Abstract

Introduction: Left atrial appendage closure is increasingly offered to patients with atrial fibrillation who are poor candidates for long-term anticoagulation. We set out to determine the utilization rates and adjusted outcome trends for the WATCHMAN procedure. Methods: Data were extracted from the National Inpatient Sample (NIS) 2015 through 2019 Database. The NIS was searched for atrial appendage closure in adult patients (age ≥ 18) using ICD 9 and 10 codes. Outcomes of interest were utilization rates of WATCHMAN procedure through time, trends of adjusted mean length of stay (LOS), and adjusted mean cost.
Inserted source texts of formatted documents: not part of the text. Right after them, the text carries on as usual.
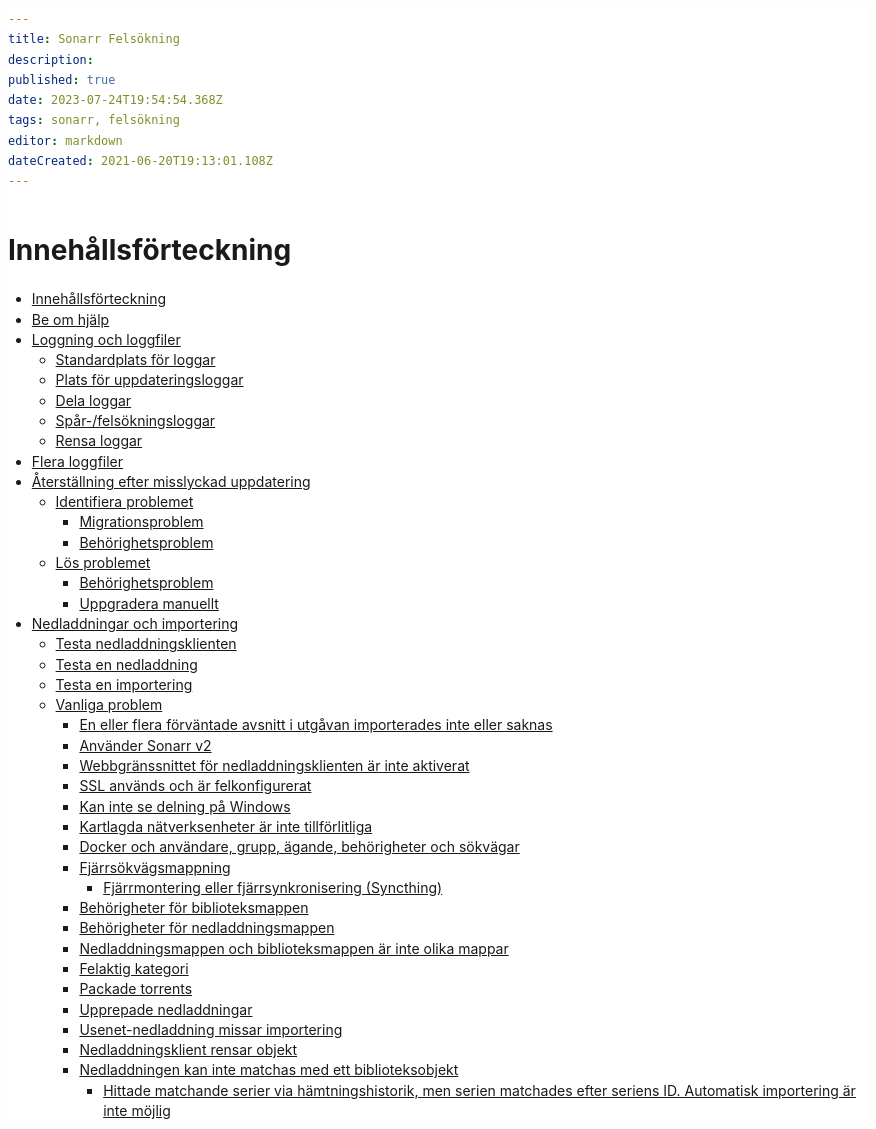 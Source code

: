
 ```yaml
---
title: Sonarr Felsökning
description: 
published: true
date: 2023-07-24T19:54:54.368Z
tags: sonarr, felsökning
editor: markdown
dateCreated: 2021-06-20T19:13:01.108Z
---
```


# Innehållsförteckning

- [Innehållsförteckning](#innehållsförteckning)
- [Be om hjälp](#be-om-hjälp)
- [Loggning och loggfiler](#loggning-och-loggfiler)
  - [Standardplats för loggar](#standardplats-för-loggar)
  - [Plats för uppdateringsloggar](#plats-för-uppdateringsloggar)
  - [Dela loggar](#dela-loggar)
  - [Spår-/felsökningsloggar](#spår-felsökningsloggar)
  - [Rensa loggar](#rensa-loggar)
- [Flera loggfiler](#flera-loggfiler)
- [Återställning efter misslyckad uppdatering](#återställning-efter-misslyckad-uppdatering)
  - [Identifiera problemet](#identifiera-problemet)
    - [Migrationsproblem](#migrationsproblem)
    - [Behörighetsproblem](#behörighetsproblem)
  - [Lös problemet](#lös-problemet)
    - [Behörighetsproblem](#behörighetsproblem)
    - [Uppgradera manuellt](#uppgradera-manuellt)
- [Nedladdningar och importering](#nedladdningar-och-importering)
  - [Testa nedladdningsklienten](#testa-nedladdningsklienten)
  - [Testa en nedladdning](#testa-en-nedladdning)
  - [Testa en importering](#testa-en-importering)
  - [Vanliga problem](#vanliga-problem)
    - [En eller flera förväntade avsnitt i utgåvan importerades inte eller saknas](#en-eller-flera-förväntade-avsnitt-i-utgåvan-importerades-inte-eller-saknas)
    - [Använder Sonarr v2](#använder-sonarr-v2)
    - [Webbgränssnittet för nedladdningsklienten är inte aktiverat](#webbgränssnittet-för-nedladdningsklienten-är-inte-aktiverat)
    - [SSL används och är felkonfigurerat](#ssl-används-och-är-felkonfigurerat)
    - [Kan inte se delning på Windows](#kan-inte-se-delning-på-windows)
    - [Kartlagda nätverksenheter är inte tillförlitliga](#kartlagda-nätverksenheter-är-inte-tillförlitliga)
    - [Docker och användare, grupp, ägande, behörigheter och sökvägar](#docker-och-användare-grupp-ägande-behörigheter-och-sökvägar)
    - [Fjärrsökvägsmappning](#fjärrsökvägsmappning)
      - [Fjärrmontering eller fjärrsynkronisering (Syncthing)](#fjärrmontering-eller-fjärrsynkronisering-syncthing)
    - [Behörigheter för biblioteksmappen](#behörigheter-för-biblioteksmappen)
    - [Behörigheter för nedladdningsmappen](#behörigheter-för-nedladdningsmappen)
    - [Nedladdningsmappen och biblioteksmappen är inte olika mappar](#nedladdningsmappen-och-biblioteksmappen-är-inte-olika-mappar)
    - [Felaktig kategori](#felaktig-kategori)
    - [Packade torrents](#packade-torrents)
    - [Upprepade nedladdningar](#upprepade-nedladdningar)
    - [Usenet-nedladdning missar importering](#usenet-nedladdning-missar-importering)
    - [Nedladdningsklient rensar objekt](#nedladdningsklient-rensar-objekt)
    - [Nedladdningen kan inte matchas med ett biblioteksobjekt](#nedladdningen-kan-inte-matchas-med-ett-biblioteksobjekt)
      - [Hittade matchande serier via hämtningshistorik, men serien matchades efter seriens ID. Automatisk importering är inte möjlig](#hittade-matchande-serier-via-hämtningshistorik-men-serien-matchades-efter-seriens-id-automatisk-importering-är-inte-möjlig) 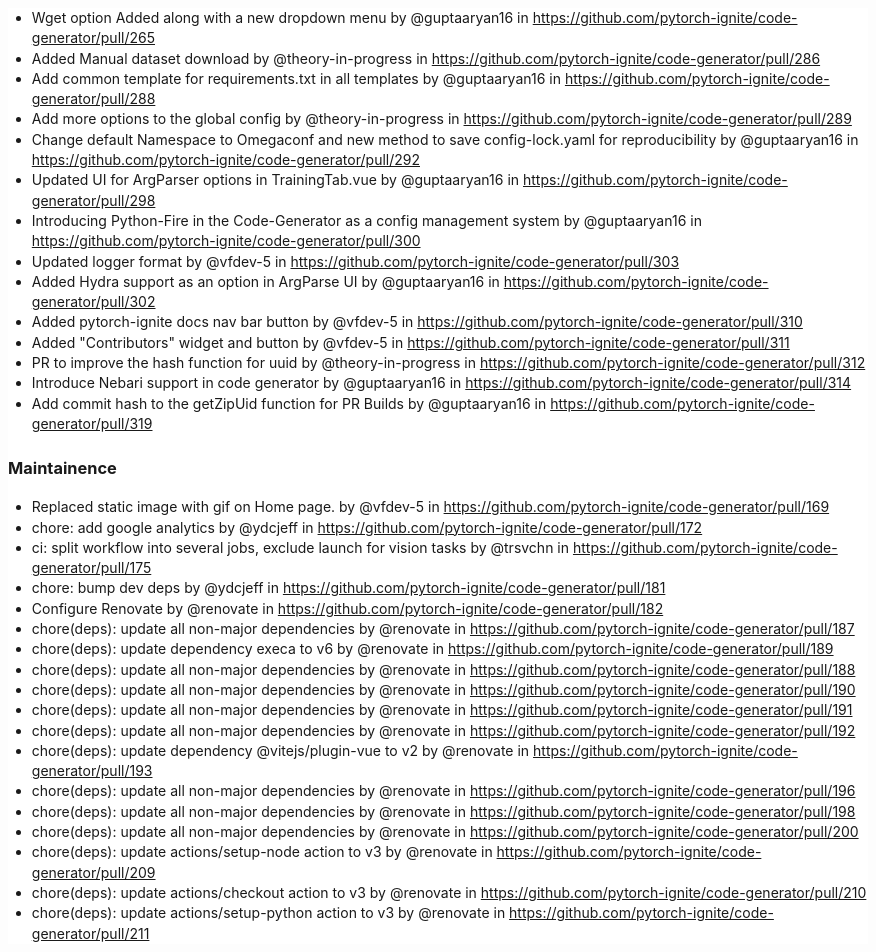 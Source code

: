 - Wget option Added along with a new dropdown menu by @guptaaryan16 in https://github.com/pytorch-ignite/code-generator/pull/265
- Added Manual dataset download by @theory-in-progress in https://github.com/pytorch-ignite/code-generator/pull/286
- Add common template for requirements.txt in all templates by @guptaaryan16 in https://github.com/pytorch-ignite/code-generator/pull/288
- Add more options to the global config by @theory-in-progress in https://github.com/pytorch-ignite/code-generator/pull/289
- Change default Namespace to Omegaconf and new method to save config-lock.yaml for reproducibility by @guptaaryan16 in https://github.com/pytorch-ignite/code-generator/pull/292
- Updated UI for ArgParser options in TrainingTab.vue by @guptaaryan16 in https://github.com/pytorch-ignite/code-generator/pull/298
- Introducing Python-Fire in the Code-Generator as a config management system by @guptaaryan16 in https://github.com/pytorch-ignite/code-generator/pull/300
- Updated logger format by @vfdev-5 in https://github.com/pytorch-ignite/code-generator/pull/303
- Added Hydra support as an option in ArgParse UI by @guptaaryan16 in https://github.com/pytorch-ignite/code-generator/pull/302
- Added pytorch-ignite docs nav bar button by @vfdev-5 in https://github.com/pytorch-ignite/code-generator/pull/310
- Added "Contributors" widget and button by @vfdev-5 in https://github.com/pytorch-ignite/code-generator/pull/311
- PR to improve the hash function for uuid by @theory-in-progress in https://github.com/pytorch-ignite/code-generator/pull/312
- Introduce Nebari support in code generator by @guptaaryan16 in https://github.com/pytorch-ignite/code-generator/pull/314
- Add commit hash to the getZipUid function for PR Builds by @guptaaryan16 in https://github.com/pytorch-ignite/code-generator/pull/319

### Maintainence

- Replaced static image with gif on Home page. by @vfdev-5 in https://github.com/pytorch-ignite/code-generator/pull/169
- chore: add google analytics by @ydcjeff in https://github.com/pytorch-ignite/code-generator/pull/172
- ci: split workflow into several jobs, exclude launch for vision tasks by @trsvchn in https://github.com/pytorch-ignite/code-generator/pull/175
- chore: bump dev deps by @ydcjeff in https://github.com/pytorch-ignite/code-generator/pull/181
- Configure Renovate by @renovate in https://github.com/pytorch-ignite/code-generator/pull/182
- chore(deps): update all non-major dependencies by @renovate in https://github.com/pytorch-ignite/code-generator/pull/187
- chore(deps): update dependency execa to v6 by @renovate in https://github.com/pytorch-ignite/code-generator/pull/189
- chore(deps): update all non-major dependencies by @renovate in https://github.com/pytorch-ignite/code-generator/pull/188
- chore(deps): update all non-major dependencies by @renovate in https://github.com/pytorch-ignite/code-generator/pull/190
- chore(deps): update all non-major dependencies by @renovate in https://github.com/pytorch-ignite/code-generator/pull/191
- chore(deps): update all non-major dependencies by @renovate in https://github.com/pytorch-ignite/code-generator/pull/192
- chore(deps): update dependency @vitejs/plugin-vue to v2 by @renovate in https://github.com/pytorch-ignite/code-generator/pull/193
- chore(deps): update all non-major dependencies by @renovate in https://github.com/pytorch-ignite/code-generator/pull/196
- chore(deps): update all non-major dependencies by @renovate in https://github.com/pytorch-ignite/code-generator/pull/198
- chore(deps): update all non-major dependencies by @renovate in https://github.com/pytorch-ignite/code-generator/pull/200
- chore(deps): update actions/setup-node action to v3 by @renovate in https://github.com/pytorch-ignite/code-generator/pull/209
- chore(deps): update actions/checkout action to v3 by @renovate in https://github.com/pytorch-ignite/code-generator/pull/210
- chore(deps): update actions/setup-python action to v3 by @renovate in https://github.com/pytorch-ignite/code-generator/pull/211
Multivariate logistic and linear regression analysis was used accordingly to adjust for confounders. STATA software was used for analysis. Results: There were 63,190 WATCHMAN procedures performed from 2015 through 2019. The mean patient age was 76 years, and 58% were males. The utilization rates of the WATCHMAN procedure steadily increased from 1800 in 2015 to 26,915 in 2019 (the rise was steeper for females than males and for Caucasians than African Americans). The adjusted mean LOS decreased from 3.4 days to 1.4 days, trend p<0.001. No statistically significant linear trend was observed in terms of adjusted mean hospital cost (32784$ in 2014 vs. 27385$ in 2019, trend p=0.071). Conclusions: There has been a steady rise in the use of WATCHMAN procedure in the United States, more so in females than males and in Caucasians than African Americans. Over the years, there has been a decrease in LOS for WATCHMAN hospitalizations, however, the hospital cost remained unchanged.